* WHAT THE TASK REQUIRES
Retype word for word the stretch of entries below from the line that has "The p9 isn't" through the line that has "Projetos pessoais.", and omit the pictures.

Recorded data
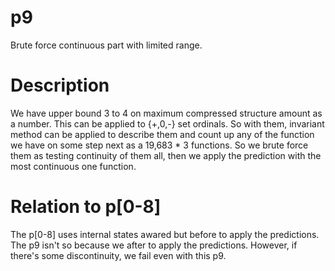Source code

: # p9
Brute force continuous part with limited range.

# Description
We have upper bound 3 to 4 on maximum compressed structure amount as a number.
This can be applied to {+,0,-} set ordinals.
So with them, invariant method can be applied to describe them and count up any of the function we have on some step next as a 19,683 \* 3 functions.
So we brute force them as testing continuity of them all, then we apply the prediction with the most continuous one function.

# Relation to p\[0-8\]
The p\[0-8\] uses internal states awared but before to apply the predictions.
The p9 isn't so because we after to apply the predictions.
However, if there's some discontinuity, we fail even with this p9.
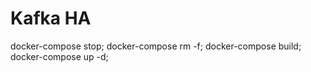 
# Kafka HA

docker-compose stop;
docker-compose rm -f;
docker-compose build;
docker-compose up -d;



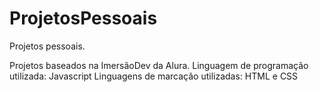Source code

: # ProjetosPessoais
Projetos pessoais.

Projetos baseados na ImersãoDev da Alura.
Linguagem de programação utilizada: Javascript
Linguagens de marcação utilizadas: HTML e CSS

* * *

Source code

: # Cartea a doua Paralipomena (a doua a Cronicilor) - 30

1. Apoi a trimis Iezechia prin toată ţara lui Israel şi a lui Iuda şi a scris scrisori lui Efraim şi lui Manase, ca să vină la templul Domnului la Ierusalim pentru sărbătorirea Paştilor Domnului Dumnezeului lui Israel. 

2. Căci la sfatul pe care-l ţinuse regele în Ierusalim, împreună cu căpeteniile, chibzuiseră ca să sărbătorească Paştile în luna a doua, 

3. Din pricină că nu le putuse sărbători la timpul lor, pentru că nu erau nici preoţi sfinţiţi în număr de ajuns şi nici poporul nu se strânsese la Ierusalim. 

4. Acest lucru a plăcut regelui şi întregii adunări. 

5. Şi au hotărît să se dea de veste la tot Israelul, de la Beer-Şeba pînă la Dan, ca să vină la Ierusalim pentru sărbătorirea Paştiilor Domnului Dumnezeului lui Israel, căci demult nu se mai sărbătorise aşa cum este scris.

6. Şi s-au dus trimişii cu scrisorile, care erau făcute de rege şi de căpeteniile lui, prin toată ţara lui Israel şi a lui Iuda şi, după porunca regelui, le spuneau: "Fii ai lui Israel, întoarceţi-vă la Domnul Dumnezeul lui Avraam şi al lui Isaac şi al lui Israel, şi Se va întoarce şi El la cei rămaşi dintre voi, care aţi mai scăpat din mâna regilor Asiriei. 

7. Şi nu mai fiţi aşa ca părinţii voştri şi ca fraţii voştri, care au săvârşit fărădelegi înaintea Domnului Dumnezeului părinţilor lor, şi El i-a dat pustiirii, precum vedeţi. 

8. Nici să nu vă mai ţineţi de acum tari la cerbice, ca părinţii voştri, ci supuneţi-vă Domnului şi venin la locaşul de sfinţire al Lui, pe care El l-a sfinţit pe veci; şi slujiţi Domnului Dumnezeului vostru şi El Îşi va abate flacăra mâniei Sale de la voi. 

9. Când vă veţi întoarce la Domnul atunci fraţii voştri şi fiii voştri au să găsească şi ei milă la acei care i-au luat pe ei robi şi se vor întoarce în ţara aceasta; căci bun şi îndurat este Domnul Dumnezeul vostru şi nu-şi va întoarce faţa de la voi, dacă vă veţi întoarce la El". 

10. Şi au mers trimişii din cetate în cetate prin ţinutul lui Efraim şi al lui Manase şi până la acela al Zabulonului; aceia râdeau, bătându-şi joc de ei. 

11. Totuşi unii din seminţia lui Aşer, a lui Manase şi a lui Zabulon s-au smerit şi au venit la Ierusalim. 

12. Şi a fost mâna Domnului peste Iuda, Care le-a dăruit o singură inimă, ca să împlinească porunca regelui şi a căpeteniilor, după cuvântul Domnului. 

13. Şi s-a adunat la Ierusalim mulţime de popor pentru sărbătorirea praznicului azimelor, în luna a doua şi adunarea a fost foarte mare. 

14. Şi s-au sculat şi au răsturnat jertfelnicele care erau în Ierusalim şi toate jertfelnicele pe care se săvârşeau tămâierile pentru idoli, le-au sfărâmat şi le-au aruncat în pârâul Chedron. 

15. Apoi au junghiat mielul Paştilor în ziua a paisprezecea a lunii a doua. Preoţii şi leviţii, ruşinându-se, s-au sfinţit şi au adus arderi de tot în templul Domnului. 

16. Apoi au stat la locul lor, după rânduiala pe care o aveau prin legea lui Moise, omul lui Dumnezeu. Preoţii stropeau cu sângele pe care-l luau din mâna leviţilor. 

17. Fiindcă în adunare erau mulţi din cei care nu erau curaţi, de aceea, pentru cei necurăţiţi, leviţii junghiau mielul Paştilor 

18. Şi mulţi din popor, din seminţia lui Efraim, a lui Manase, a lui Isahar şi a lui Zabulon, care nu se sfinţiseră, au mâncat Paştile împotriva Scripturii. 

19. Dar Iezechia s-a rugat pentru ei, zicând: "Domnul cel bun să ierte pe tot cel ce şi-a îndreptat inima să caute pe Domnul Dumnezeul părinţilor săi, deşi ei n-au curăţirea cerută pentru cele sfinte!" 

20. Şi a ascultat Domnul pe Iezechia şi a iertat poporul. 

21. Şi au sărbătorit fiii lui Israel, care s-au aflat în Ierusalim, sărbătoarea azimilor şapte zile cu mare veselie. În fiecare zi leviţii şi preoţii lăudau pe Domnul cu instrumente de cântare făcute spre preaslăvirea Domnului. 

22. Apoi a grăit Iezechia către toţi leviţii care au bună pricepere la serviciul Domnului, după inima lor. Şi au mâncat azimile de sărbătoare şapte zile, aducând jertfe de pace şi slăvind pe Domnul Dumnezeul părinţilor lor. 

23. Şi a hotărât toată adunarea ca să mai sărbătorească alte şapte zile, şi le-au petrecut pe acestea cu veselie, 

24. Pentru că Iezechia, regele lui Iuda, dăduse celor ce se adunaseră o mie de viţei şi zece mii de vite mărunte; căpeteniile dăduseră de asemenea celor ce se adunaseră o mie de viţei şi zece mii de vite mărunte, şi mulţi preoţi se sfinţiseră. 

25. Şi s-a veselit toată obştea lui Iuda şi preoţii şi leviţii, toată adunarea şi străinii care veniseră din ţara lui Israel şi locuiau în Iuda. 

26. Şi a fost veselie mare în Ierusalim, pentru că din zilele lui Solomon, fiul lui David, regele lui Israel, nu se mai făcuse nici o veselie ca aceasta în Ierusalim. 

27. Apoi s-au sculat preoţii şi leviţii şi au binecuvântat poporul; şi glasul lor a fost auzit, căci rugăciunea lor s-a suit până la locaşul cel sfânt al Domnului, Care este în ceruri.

* WRITTEN RESPONSE
The p9 isn't so because we after to apply the predictions.
However, if there's some discontinuity, we fail even with this p9.
# Kafka HA

docker-compose stop;
docker-compose rm -f;
docker-compose build;
docker-compose up -d;



Source code

: # ProjetosPessoais
Projetos pessoais.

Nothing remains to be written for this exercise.